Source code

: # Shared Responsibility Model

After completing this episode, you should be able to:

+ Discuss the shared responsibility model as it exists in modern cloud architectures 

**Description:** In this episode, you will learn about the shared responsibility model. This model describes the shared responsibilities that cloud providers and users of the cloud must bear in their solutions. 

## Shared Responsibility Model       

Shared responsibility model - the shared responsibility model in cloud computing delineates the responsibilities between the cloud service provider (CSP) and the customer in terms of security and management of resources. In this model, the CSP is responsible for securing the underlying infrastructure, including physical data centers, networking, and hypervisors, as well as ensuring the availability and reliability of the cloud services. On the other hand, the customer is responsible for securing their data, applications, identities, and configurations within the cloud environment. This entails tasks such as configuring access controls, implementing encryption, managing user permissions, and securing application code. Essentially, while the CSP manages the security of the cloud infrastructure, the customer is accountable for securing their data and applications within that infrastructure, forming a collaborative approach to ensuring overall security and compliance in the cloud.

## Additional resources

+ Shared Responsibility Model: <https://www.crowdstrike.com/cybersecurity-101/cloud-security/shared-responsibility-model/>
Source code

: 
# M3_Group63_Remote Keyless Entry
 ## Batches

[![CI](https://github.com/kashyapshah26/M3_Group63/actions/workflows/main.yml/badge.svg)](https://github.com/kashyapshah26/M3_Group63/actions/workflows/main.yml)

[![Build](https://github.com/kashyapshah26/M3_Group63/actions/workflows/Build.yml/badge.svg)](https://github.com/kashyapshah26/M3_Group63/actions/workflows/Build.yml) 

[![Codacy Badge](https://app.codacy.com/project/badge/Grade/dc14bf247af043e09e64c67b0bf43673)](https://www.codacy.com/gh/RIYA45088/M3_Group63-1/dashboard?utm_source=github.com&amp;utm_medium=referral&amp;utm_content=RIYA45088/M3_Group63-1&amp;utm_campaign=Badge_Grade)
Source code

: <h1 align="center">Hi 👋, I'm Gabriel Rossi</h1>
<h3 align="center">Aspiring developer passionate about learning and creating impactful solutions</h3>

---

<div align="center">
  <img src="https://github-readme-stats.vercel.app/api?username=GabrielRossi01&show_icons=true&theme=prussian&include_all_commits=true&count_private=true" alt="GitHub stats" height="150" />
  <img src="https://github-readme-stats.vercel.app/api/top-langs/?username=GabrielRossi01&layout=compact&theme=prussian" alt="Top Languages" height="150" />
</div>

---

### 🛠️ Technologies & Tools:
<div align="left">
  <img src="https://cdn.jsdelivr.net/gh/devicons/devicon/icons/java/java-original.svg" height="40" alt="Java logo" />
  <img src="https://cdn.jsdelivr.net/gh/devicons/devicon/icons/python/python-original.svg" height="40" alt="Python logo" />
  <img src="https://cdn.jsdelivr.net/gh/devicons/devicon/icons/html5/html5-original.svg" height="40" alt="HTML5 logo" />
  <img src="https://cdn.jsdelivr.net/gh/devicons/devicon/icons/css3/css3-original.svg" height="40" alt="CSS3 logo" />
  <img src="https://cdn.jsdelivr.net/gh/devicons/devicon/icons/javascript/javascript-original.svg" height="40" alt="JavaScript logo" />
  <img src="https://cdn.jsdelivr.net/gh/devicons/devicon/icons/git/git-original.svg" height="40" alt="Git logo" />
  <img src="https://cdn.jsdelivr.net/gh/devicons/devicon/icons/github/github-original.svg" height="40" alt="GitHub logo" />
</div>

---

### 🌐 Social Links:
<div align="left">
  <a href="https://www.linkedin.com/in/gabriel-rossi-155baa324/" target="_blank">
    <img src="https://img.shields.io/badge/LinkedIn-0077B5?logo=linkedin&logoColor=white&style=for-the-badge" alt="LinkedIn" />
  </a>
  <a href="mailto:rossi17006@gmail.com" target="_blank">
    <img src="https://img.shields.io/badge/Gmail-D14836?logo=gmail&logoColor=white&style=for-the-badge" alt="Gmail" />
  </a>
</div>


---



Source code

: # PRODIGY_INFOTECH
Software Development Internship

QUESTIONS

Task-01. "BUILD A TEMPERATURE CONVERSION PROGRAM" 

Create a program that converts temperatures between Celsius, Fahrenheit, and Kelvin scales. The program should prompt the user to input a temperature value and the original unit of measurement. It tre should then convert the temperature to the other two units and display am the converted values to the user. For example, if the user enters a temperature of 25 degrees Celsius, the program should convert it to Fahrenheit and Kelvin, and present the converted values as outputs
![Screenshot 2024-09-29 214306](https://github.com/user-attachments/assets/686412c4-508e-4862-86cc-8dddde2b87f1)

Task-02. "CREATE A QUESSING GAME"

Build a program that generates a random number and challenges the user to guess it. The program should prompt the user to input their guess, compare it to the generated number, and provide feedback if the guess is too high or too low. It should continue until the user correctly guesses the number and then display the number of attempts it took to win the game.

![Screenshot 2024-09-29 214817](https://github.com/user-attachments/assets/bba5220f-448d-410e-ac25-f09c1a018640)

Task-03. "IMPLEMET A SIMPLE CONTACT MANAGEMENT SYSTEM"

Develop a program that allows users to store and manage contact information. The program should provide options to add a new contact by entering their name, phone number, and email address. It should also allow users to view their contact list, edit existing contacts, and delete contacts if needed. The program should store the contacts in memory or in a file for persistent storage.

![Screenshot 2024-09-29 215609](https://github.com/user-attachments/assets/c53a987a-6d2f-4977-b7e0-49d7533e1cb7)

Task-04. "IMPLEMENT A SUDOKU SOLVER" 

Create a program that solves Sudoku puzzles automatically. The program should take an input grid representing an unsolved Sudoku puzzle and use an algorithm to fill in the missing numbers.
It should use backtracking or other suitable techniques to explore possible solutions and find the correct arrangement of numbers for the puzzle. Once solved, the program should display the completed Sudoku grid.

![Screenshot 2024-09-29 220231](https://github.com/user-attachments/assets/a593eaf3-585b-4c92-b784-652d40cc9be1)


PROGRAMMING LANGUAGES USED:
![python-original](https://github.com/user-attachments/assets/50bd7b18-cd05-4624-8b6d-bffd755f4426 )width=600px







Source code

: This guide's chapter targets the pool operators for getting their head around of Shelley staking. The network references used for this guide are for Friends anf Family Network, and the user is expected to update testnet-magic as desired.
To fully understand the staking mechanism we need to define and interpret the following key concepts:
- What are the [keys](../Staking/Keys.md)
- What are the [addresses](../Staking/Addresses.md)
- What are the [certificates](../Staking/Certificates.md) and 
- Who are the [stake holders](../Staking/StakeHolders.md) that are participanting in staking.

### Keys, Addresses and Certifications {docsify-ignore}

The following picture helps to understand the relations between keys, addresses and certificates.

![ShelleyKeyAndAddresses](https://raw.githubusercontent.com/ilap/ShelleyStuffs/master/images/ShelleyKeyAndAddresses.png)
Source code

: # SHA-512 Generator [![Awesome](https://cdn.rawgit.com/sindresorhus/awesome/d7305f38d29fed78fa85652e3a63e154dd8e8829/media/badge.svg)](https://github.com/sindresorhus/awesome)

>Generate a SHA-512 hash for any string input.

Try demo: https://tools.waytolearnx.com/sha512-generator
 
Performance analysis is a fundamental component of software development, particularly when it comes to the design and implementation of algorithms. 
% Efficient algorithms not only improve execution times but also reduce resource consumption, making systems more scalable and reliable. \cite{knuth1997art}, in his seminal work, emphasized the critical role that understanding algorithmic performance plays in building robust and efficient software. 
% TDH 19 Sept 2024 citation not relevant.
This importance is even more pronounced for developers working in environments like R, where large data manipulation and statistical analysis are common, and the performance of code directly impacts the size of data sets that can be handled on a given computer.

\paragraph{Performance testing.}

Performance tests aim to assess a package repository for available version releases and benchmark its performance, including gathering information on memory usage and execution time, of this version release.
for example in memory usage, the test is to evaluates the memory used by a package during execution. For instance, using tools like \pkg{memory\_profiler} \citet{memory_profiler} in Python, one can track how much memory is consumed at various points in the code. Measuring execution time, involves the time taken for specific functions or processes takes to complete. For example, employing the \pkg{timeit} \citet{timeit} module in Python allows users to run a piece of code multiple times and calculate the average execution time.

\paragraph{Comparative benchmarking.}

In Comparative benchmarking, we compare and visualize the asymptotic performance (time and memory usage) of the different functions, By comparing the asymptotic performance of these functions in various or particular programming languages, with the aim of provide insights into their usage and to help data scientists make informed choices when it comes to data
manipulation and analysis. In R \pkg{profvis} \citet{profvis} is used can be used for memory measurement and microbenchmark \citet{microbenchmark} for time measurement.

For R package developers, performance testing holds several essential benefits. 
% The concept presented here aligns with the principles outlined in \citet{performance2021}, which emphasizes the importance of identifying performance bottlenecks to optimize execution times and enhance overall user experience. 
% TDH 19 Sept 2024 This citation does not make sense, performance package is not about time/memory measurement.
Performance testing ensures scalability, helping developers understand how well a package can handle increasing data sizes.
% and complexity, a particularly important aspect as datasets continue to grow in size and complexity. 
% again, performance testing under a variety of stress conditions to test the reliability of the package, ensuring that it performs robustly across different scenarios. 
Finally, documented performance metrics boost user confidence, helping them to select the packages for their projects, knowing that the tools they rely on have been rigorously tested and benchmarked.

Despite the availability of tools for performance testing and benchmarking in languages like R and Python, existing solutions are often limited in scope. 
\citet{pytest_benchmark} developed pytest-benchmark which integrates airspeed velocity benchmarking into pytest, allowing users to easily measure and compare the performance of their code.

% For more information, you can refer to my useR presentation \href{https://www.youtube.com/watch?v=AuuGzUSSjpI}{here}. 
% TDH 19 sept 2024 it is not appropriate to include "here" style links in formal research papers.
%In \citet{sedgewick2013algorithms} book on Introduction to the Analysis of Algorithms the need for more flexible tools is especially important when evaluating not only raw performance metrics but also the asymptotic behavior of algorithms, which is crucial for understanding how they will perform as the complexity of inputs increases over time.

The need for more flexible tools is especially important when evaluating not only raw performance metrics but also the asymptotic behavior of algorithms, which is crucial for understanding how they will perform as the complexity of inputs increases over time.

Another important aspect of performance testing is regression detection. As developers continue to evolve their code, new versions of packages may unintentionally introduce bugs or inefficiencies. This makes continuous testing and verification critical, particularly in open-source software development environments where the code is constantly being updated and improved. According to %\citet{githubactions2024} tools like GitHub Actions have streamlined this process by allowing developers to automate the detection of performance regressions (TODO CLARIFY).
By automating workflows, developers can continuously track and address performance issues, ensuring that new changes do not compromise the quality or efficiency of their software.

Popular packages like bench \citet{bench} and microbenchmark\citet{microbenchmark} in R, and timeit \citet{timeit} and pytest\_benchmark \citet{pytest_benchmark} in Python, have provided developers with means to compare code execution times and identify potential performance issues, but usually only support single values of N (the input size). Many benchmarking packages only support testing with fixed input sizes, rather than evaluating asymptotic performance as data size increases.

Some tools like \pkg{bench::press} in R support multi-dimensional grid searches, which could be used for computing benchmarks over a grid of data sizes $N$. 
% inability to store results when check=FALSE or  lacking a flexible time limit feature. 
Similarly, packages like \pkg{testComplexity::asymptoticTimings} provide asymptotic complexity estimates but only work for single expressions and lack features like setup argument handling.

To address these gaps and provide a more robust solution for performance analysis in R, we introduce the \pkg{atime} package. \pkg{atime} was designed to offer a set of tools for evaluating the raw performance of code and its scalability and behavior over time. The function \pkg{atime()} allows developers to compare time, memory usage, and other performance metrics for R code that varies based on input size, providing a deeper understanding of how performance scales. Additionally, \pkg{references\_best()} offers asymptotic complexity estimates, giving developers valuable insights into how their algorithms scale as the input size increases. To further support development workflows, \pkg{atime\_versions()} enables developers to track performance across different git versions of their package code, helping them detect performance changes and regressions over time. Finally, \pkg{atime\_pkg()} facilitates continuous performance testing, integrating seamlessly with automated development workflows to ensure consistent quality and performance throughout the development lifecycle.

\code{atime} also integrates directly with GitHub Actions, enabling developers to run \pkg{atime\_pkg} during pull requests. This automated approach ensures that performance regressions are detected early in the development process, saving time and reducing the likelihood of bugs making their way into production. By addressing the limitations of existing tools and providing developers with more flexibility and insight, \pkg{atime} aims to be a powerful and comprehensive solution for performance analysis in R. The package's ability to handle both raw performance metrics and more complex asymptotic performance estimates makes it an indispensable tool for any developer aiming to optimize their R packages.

= WORK REQUIRED =
All lines in the listing above with the string "certificates" should be returned.

= RESPONSE BELOW =
- What are the [certificates](../Staking/Certificates.md) and 
The following picture helps to understand the relations between keys, addresses and certificates.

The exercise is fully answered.